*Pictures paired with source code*
....

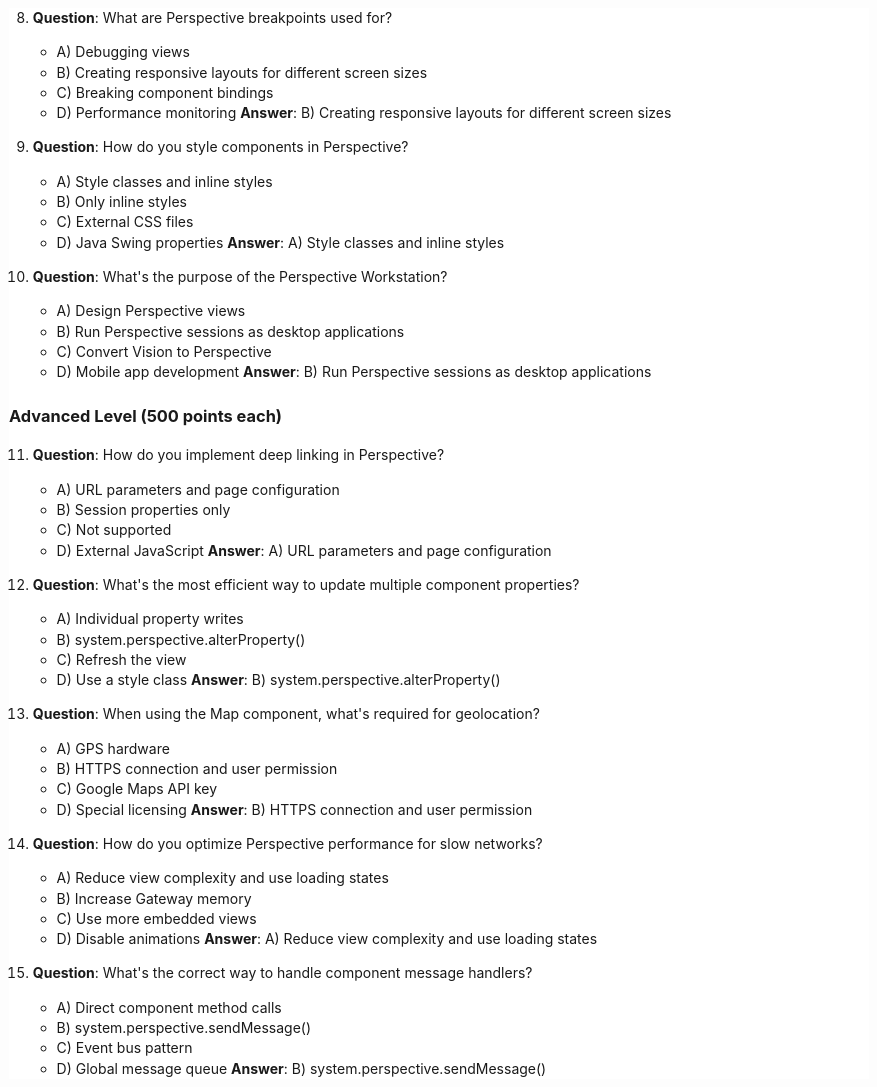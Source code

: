 8. **Question**: What are Perspective breakpoints used for?
   - A) Debugging views
   - B) Creating responsive layouts for different screen sizes
   - C) Breaking component bindings
   - D) Performance monitoring
   **Answer**: B) Creating responsive layouts for different screen sizes

9. **Question**: How do you style components in Perspective?
   - A) Style classes and inline styles
   - B) Only inline styles
   - C) External CSS files
   - D) Java Swing properties
   **Answer**: A) Style classes and inline styles

10. **Question**: What's the purpose of the Perspective Workstation?
    - A) Design Perspective views
    - B) Run Perspective sessions as desktop applications
    - C) Convert Vision to Perspective
    - D) Mobile app development
    **Answer**: B) Run Perspective sessions as desktop applications

### Advanced Level (500 points each)

11. **Question**: How do you implement deep linking in Perspective?
    - A) URL parameters and page configuration
    - B) Session properties only
    - C) Not supported
    - D) External JavaScript
    **Answer**: A) URL parameters and page configuration

12. **Question**: What's the most efficient way to update multiple component properties?
    - A) Individual property writes
    - B) system.perspective.alterProperty()
    - C) Refresh the view
    - D) Use a style class
    **Answer**: B) system.perspective.alterProperty()

13. **Question**: When using the Map component, what's required for geolocation?
    - A) GPS hardware
    - B) HTTPS connection and user permission
    - C) Google Maps API key
    - D) Special licensing
    **Answer**: B) HTTPS connection and user permission

14. **Question**: How do you optimize Perspective performance for slow networks?
    - A) Reduce view complexity and use loading states
    - B) Increase Gateway memory
    - C) Use more embedded views
    - D) Disable animations
    **Answer**: A) Reduce view complexity and use loading states

15. **Question**: What's the correct way to handle component message handlers?
    - A) Direct component method calls
    - B) system.perspective.sendMessage()
    - C) Event bus pattern
    - D) Global message queue
    **Answer**: B) system.perspective.sendMessage()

....

*Task description*
Repeat the lines exactly as they stand, from the opening line of the data through the line with "9. **Question**: How". Pictures stay out of the copy.

*Answer below*
Source code

: 8. **Question**: What are Perspective breakpoints used for?
   - A) Debugging views
   - B) Creating responsive layouts for different screen sizes
   - C) Breaking component bindings
   - D) Performance monitoring
   **Answer**: B) Creating responsive layouts for different screen sizes

9. **Question**: How do you style components in Perspective?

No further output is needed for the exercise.